AVAILABLE DATA.
*** Begin section ***

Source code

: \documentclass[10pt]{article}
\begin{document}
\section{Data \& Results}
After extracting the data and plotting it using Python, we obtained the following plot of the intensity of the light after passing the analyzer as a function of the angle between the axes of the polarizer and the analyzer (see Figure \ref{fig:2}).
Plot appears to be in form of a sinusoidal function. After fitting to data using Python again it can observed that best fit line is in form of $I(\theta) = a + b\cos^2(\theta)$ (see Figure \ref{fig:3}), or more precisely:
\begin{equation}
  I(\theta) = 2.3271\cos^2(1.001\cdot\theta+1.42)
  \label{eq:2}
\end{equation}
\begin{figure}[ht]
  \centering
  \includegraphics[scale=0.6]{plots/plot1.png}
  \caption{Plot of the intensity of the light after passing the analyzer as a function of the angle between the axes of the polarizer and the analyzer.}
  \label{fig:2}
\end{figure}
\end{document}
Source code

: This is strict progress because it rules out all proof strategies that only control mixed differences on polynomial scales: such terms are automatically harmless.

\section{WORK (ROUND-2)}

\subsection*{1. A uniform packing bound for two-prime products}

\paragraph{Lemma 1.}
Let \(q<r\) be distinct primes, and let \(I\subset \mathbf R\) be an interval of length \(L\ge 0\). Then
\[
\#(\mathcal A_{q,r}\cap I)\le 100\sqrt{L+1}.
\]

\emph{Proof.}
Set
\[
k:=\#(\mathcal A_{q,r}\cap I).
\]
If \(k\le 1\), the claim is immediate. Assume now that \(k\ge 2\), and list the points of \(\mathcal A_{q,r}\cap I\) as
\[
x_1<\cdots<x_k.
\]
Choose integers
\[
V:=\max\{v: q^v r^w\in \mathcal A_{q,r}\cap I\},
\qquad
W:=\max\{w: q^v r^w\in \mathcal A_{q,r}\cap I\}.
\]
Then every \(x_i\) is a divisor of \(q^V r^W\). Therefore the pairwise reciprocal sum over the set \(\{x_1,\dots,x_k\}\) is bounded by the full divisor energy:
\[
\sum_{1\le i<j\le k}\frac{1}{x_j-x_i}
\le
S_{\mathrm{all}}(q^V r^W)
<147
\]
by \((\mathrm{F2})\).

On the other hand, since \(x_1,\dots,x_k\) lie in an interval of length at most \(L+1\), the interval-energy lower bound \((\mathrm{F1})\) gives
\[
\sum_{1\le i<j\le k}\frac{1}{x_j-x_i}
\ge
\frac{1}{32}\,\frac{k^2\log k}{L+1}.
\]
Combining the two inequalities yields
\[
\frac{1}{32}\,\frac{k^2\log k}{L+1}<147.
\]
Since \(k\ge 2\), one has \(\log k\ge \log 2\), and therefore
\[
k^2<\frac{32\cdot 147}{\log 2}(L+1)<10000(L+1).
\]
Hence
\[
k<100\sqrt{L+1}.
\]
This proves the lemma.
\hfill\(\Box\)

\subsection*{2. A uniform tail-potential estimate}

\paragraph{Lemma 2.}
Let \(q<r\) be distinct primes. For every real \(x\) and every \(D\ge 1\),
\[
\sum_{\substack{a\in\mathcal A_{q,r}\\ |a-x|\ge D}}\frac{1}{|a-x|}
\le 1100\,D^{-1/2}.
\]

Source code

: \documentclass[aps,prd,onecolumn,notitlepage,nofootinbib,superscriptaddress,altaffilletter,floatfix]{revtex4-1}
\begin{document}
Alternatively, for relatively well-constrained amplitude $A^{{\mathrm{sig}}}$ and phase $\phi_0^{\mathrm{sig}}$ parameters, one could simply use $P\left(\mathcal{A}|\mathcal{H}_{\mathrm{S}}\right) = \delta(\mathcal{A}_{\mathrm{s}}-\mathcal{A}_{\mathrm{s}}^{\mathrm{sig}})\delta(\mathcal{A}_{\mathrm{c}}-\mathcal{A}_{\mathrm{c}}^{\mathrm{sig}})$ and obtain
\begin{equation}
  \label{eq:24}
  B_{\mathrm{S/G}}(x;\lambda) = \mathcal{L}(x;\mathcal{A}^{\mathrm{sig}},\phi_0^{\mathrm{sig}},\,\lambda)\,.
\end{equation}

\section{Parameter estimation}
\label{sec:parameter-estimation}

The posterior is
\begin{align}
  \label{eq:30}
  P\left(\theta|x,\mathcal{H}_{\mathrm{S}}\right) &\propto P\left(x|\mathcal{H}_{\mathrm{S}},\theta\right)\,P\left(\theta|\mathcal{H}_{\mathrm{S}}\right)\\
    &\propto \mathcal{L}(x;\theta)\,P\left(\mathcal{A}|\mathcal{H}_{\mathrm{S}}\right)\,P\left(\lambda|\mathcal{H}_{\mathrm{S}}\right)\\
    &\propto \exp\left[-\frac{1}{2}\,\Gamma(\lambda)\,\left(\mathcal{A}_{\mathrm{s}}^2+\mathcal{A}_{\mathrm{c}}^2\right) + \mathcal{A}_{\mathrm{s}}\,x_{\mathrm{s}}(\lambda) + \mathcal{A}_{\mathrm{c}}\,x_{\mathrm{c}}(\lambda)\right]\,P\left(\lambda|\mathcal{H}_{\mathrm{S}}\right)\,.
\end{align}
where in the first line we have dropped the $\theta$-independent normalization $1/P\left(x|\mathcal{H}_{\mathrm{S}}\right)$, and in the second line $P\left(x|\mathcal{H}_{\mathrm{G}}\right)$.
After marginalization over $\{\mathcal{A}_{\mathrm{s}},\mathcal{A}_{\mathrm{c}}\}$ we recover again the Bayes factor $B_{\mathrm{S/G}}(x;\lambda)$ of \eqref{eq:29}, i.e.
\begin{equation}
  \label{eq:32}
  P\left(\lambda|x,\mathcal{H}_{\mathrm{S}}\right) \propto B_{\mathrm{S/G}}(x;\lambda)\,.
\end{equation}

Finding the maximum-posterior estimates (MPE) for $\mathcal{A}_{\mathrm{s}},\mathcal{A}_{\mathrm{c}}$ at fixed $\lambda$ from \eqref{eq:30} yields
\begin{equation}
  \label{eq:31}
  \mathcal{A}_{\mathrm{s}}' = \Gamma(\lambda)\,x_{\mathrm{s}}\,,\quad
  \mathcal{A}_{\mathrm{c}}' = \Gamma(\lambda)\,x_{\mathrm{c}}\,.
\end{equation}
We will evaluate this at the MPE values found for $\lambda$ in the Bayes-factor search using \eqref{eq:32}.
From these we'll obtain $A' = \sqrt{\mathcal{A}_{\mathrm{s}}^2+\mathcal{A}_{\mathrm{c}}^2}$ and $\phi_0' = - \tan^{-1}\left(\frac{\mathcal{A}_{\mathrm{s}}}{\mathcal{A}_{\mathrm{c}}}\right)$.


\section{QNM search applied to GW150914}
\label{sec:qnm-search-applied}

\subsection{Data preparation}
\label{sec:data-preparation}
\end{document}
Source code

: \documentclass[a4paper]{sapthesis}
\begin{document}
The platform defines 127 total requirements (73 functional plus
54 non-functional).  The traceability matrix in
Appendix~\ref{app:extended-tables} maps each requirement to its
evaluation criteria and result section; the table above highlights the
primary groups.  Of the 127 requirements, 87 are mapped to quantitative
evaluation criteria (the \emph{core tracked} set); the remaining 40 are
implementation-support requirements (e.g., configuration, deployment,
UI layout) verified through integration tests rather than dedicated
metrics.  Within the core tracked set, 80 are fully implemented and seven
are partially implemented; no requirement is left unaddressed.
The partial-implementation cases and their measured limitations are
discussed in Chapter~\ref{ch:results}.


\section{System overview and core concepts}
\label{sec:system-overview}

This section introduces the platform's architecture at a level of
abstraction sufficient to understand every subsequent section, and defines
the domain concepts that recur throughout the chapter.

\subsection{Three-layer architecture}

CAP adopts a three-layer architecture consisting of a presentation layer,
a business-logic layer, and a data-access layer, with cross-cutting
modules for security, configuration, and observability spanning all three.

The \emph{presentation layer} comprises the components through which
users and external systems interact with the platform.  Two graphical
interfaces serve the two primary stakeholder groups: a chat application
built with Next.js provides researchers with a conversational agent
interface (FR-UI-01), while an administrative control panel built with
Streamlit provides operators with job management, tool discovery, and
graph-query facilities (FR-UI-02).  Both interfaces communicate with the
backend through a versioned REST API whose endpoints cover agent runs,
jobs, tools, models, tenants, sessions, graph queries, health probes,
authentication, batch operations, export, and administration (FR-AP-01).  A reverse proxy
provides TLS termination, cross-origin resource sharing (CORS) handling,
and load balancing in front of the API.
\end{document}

*** End section ***

REQUIREMENT. Your task is to return each line of the data above that contains the string "between".

TASK RESPONSE.
After extracting the data and plotting it using Python, we obtained the following plot of the intensity of the light after passing the analyzer as a function of the angle between the axes of the polarizer and the analyzer (see Figure \ref{fig:2}).
  \caption{Plot of the intensity of the light after passing the analyzer as a function of the angle between the axes of the polarizer and the analyzer.}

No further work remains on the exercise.